Enseigne Jupiter collée à son flanc, le juke box en panne et des vieux tableaux sur les murs, le bar le Petit Ornano ne joue pas la révolution. Situé dans le 18ème arrondissement de Paris, tout près de la Porte de Clignancourt, ce petit troquet de rien du tout est dans les mains d’une petite merveille. Lunettes roses, deux boucles d’oreille en forme de cœur, des barrettes vertes et rouges dans les cheveux, Denise, 75 ans, est là, coquette et souriante. Sa petite voix caresse le réveil, ses yeux pastels adoucissent aussi les mauvaises tremblotes du matin.

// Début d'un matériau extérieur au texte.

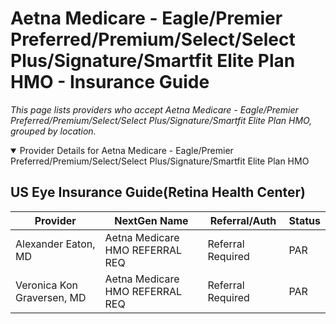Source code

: # Aetna Medicare - Eagle/Premier Preferred/Premium/Select/Select Plus/Signature/Smartfit Elite Plan HMO - Insurance Guide

*This page lists providers who accept Aetna Medicare - Eagle/Premier Preferred/Premium/Select/Select Plus/Signature/Smartfit Elite Plan HMO, grouped by location.*

<details open><summary>Provider Details for Aetna Medicare - Eagle/Premier Preferred/Premium/Select/Select Plus/Signature/Smartfit Elite Plan HMO</summary>

## US Eye Insurance Guide(Retina Health Center)

| Provider | NextGen Name | Referral/Auth | Status |
|----------|-------------|--------------|--------|
| Alexander Eaton, MD | Aetna Medicare HMO REFERRAL REQ | Referral Required | PAR |
| Veronica Kon Graversen, MD | Aetna Medicare HMO REFERRAL REQ | Referral Required | PAR |

</details>

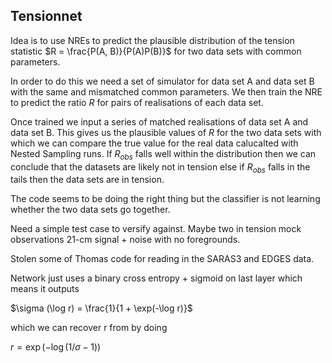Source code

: Tensionnet
----------

Idea is to use NREs to predict the plausible distribution of the tension statistic $R = \frac{P(A, B)}{P(A)P(B)}$ for two data sets with common parameters.

In order to do this we need a set of simulator for data set A and data set B with the same and mismatched common parameters. We then train the NRE to predict the ratio $R$ for pairs of realisations of each data set. 

Once trained we input a series of matched realisations of data set A and data set B. This gives us the plausible values of $R$ for the two data sets with which we can compare the true value for the real data calucalted with Nested Sampling runs. If $R_{obs}$ falls well within the distribution then we can conclude that the datasets are likely not in tension else if $R_{obs}$ falls in the tails then the data sets are in tension.

The code seems to be doing the right thing but the classifier is not learning whether the two data sets go together.

Need a simple test case to versify against. Maybe two in tension mock observations 21-cm signal + noise with no foregrounds.

Stolen some of Thomas code for reading in the SARAS3 and EDGES data.


Network just uses a binary cross entropy + sigmoid on last layer which means it outputs

$\sigma (\log r) = \frac{1}{1 + \exp(-\log r)}$

which we can recover r from by doing

$r = \exp(-\log(1/\sigma - 1))$
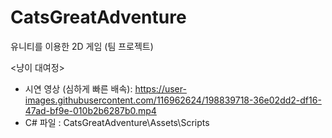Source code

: # CatsGreatAdventure
유니티를 이용한 2D 게임 (팀 프로젝트)

<냥이 대여정> 
- 시연 영상 (심하게 빠른 배속): https://user-images.githubusercontent.com/116962624/198839718-36e02dd2-df16-47ad-bf9e-010b2b6287b0.mp4
- C# 파일 : CatsGreatAdventure\Assets\Scripts

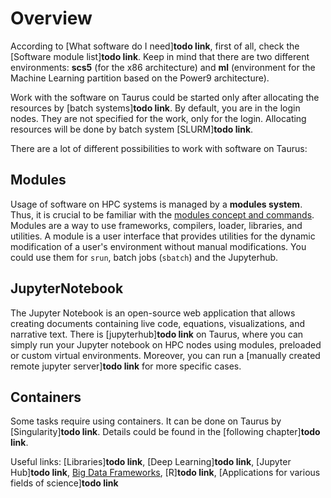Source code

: # Overview

According to [What software do I need]**todo link**, first of all, check the [Software module
list]**todo link**.  Keep in mind that there are two different environments: **scs5** (for the x86
architecture) and **ml** (environment for the Machine Learning partition based on the Power9
architecture).

Work with the software on Taurus could be started only after allocating the resources by [batch
systems]**todo link**. By default, you are in the login nodes. They are not specified for the work,
only for the login. Allocating resources will be done by batch system [SLURM]**todo link**.

There are a lot of different possibilities to work with software on Taurus:

## Modules

Usage of software on HPC systems is managed by a **modules system**. Thus, it is crucial to
be familiar with the [modules concept and commands](modules.md).  Modules are a way to use
frameworks, compilers, loader, libraries, and utilities. A module is a user interface that provides
utilities for the dynamic modification of a user's environment without manual modifications. You
could use them for `srun`, batch jobs (`sbatch`) and the Jupyterhub.

## JupyterNotebook

The Jupyter Notebook is an open-source web application that allows creating documents containing
live code, equations, visualizations, and narrative text. There is [jupyterhub]**todo link** on
Taurus, where you can simply run your Jupyter notebook on HPC nodes using modules, preloaded or
custom virtual environments. Moreover, you can run a [manually created remote jupyter server]**todo
link** for more specific cases.

## Containers

Some tasks require using containers. It can be done on Taurus by [Singularity]**todo link**. Details
could be found in the [following chapter]**todo link**.

Useful links: [Libraries]**todo link**, [Deep Learning]**todo link**, [Jupyter Hub]**todo link**,
[Big Data Frameworks](useful_links/BigDataFrameworksApacheSparkApacheFlinkApacheHadoop.md), [R]**todo link**, [Applications for various fields of
science]**todo link**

« Une noisette s’il vous plaît ? » Denise, de ses deux mains, serre le tasseur dans la vieille machine. Le geste quotidien est devenu un peu difficile mais pas question de s’arrêter. « J’aime bien travailler » se justifie-t-elle, et puis « sinon, je me sentirais vieille, un pied déjà dans la tombe ». Serveuse par nécessité, le métier, à force, lui colle à la peau. 37 ans qu’elle tient ce bar, tant d’histoires, tant de gens, difficile de décrocher. Le plan télé, toute seule à la maison ne la fait pas rêver, elle « préfère les gens en vrai. Quand le les vois pas, je m‘ennuie », ajoute-t-elle. Alors Denise travaille cinq jours sur sept, de 9h du matin jusqu’à minuit, parfois plus tard. Le week-end, elle part se reposer dans sa maison de Fontainebleau. Enfin se reposer… Denise adore les fleurs et le jardinage, aussi tous les week-ends, elle les passe à entretenir ses merveilles. Elle a même obtenu deux prix pour la beauté de son jardin. Elle en rigole.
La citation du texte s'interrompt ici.